Alison MacGregor Grimley is an abstract artist. Her work is primarily about northern light and colour. She trained in Fine Art at Kent Institute of Art & Design and won the Daler-Rowney Painting Prize in her graduation year.

Saffron Guy - Ceramics

Saffron Guy studied chemistry and biochemistry at university, she then worked as a research biochemist. 

Saffron began her journey in ceramics at Putney School of Art nineteen years ago. The ceramic vessels are hand built using slabbing, pinching and coiling methods. They are decorated mainly with coloured glazes but occasionally with decorative slips or after bisque-firing with underglazes. 

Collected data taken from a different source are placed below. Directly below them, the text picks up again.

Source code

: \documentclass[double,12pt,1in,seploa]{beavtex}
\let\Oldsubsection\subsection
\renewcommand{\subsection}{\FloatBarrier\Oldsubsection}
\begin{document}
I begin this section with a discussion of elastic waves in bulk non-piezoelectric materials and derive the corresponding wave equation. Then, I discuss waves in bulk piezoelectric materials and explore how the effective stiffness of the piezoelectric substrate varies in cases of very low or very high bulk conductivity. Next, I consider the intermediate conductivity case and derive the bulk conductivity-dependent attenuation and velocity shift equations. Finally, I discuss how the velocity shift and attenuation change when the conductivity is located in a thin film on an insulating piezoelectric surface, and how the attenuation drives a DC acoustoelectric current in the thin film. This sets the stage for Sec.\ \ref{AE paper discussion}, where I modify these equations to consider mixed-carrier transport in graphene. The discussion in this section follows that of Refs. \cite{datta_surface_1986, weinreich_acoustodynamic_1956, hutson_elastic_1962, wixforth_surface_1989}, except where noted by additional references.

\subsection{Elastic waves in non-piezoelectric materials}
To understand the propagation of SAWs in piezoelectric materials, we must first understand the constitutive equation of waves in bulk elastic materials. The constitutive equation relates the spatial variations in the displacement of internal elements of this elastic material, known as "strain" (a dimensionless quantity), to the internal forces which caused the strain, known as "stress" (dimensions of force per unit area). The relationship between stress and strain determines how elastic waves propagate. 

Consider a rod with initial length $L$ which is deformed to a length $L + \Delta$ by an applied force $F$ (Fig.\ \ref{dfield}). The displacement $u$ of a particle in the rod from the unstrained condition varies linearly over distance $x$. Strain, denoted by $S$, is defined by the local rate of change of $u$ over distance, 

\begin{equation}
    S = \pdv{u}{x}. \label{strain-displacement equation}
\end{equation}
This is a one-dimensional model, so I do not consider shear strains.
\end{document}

Lockdown was the catalyst to ensuring her own studio was fully functional and Saffron now makes hand-built pottery in a small studio in Herefordshire 100m from the Welsh border. 

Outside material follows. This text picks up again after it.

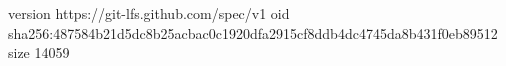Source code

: version https://git-lfs.github.com/spec/v1
oid sha256:487584b21d5dc8b25acbac0c1920dfa2915cf8ddb4dc4745da8b431f0eb89512
size 14059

She takes inspiration from both natural organic forms and also from the laboratory, vessels that she might have come across while working as a chemist and biochemist.

Joe Finch - Pottery

 Joe Finch started his career with a four year apprenticeship at Winchcombe pottery. His beautiful coloured glazes due to the random effects of the wood fired process and adding soda into the Kiln environment in the last stage of the firing make each piece unique. His work is intended for everyday use.

Alison MacGregor Grimley

Artist Statement

My work has its roots in landscape, and is predominantly concerned with northern light and colour. Autumn, winter and spring are the times of year I like best because of the white light, full of clarity and sharp contrasts against the deep violets of distant hills — especially the hills of the Welsh Marches with their ancient geological history. As a colourist, I like to build up layers of thin washes before adding deeper shades. A white ground of gesso or paper enables the light to show, creating an impression of “looking through”.

The aim is to paint something intangible — perhaps the feeling of finding the source of light as it comes from behind the clouds or through the trees. It is the landscape of the imagination. Texture is also a strong component in my work. I take an experimental approach, using hand-printed marks as collages, to be incorporated in the painting. The forms, through abstract, are always biomorphic in origin.